2018-12-10 18:24:46 | 日記
『ファーウェイ副会長、避けた米国訪問 8月には逮捕状』

2018年12月8日(土) 朝日新聞

中国の通信機器大手、華為技術(ファーウェイ)の孟晩舟(モンワンチョウ)副会長兼最高財務責任者(CFO)がカナダで逮捕された事件で、米司法当局が身柄拘束に向けて周到に準備を進めていたことが明らかになってきた。

中国と通商摩擦を繰り広げる米国に、孟氏の身柄が引き渡されるのかどうかが今後の焦点になる。

孟氏の保釈をめぐる聴聞手続きが7日、バンクーバーの裁判所で開かれ、カナダ検察が初めて容疑内容を示した。

それによれば、華為は2009~14年、実質的に傘下にある香港企業「スカイコム」を通じてイラン側と取引。

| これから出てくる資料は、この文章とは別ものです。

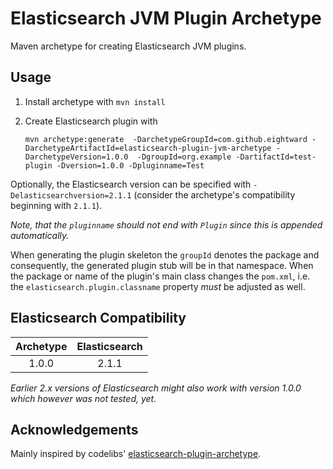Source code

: 
Elasticsearch JVM Plugin Archetype
==================================

Maven archetype for creating Elasticsearch JVM plugins.


Usage
-----

1.	Install archetype with `mvn install`
2.	Create Elasticsearch plugin with

	```
	mvn archetype:generate  -DarchetypeGroupId=com.github.eightward -DarchetypeArtifactId=elasticsearch-plugin-jvm-archetype -DarchetypeVersion=1.0.0  -DgroupId=org.example -DartifactId=test-plugin -Dversion=1.0.0 -Dpluginname=Test
	```

Optionally, the Elasticsearch version can be specified with
`-Delasticsearchversion=2.1.1` (consider the archetype's compatibility
beginning with `2.1.1`).

*Note, that the `pluginname` should not end with `Plugin` since this is
appended automatically.*

When generating the plugin skeleton the `groupId` denotes the package and
consequently, the generated plugin stub will be in that namespace. When the
package or name of the plugin's main class changes the `pom.xml`, i.e. the
`elasticsearch.plugin.classname` property *must* be adjusted as well.


Elasticsearch Compatibility
---------------------------

| Archetype | Elasticsearch |
|:---------:|:-------------:|
| 1.0.0     | 2.1.1         |

*Earlier 2.x versions of Elasticsearch might also work with version 1.0.0
which however was not tested, yet.*


Acknowledgements
----------------

Mainly inspired by codelibs' [elasticsearch-plugin-archetype](https://github.com/codelibs/elasticsearch-plugin-archetype).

孟氏は、米国によるイラン制裁を逃れるため、決済に関与した複数の米金融機関に対して華為とスカイコムは無関係だと虚偽説明をした疑いだという。

孟氏側は容疑を否定している。

米ニューヨークの裁判所が8月にはすでに孟氏の逮捕状を出していたことも明らかになった。

孟氏は以前、米国をよく訪れていたが、米当局が華為の捜査を始めたと17年春に気づいて以降、華為幹部は米国訪問を避けるようになったという。

孟氏の逮捕は今月1日。香港からメキシコに向かう途中、バンクーバーで航空機を乗り換えるところをカナダ当局に拘束された。

旅程が事前に察知され、カナダの裁判所が11月30日に逮捕状を出していた。

米司法省は孟氏をニューヨークの裁判所に出廷させるため、カナダに身柄引き渡しを求めている。

逮捕から60日以内に米側が提出する証拠をもとに、カナダの裁判所が可否を判断する。

米国で有罪になれば最大30年間、収監される可能性があるという。

中国外務省の楽玉成次官は8日、カナダの駐中国大使を急きょ呼び出し、カナダ当局による孟氏の逮捕に強く抗議した。

楽氏は「すぐに釈放しなければ、必ずや深刻な結果を招き、カナダ側はすべての責任を負う必要が出る」と述べた。

意味は同じでもイメージが違う、『逮捕ではなくて「拘束」と表記したメディア』

この12月8日の朝日新聞デジタルの記事だけが、なぜか『逮捕』となっているが、それ以外のマスコミの表記は、他は例外なくすべて同じように『拘束』の言葉を使っていたのである。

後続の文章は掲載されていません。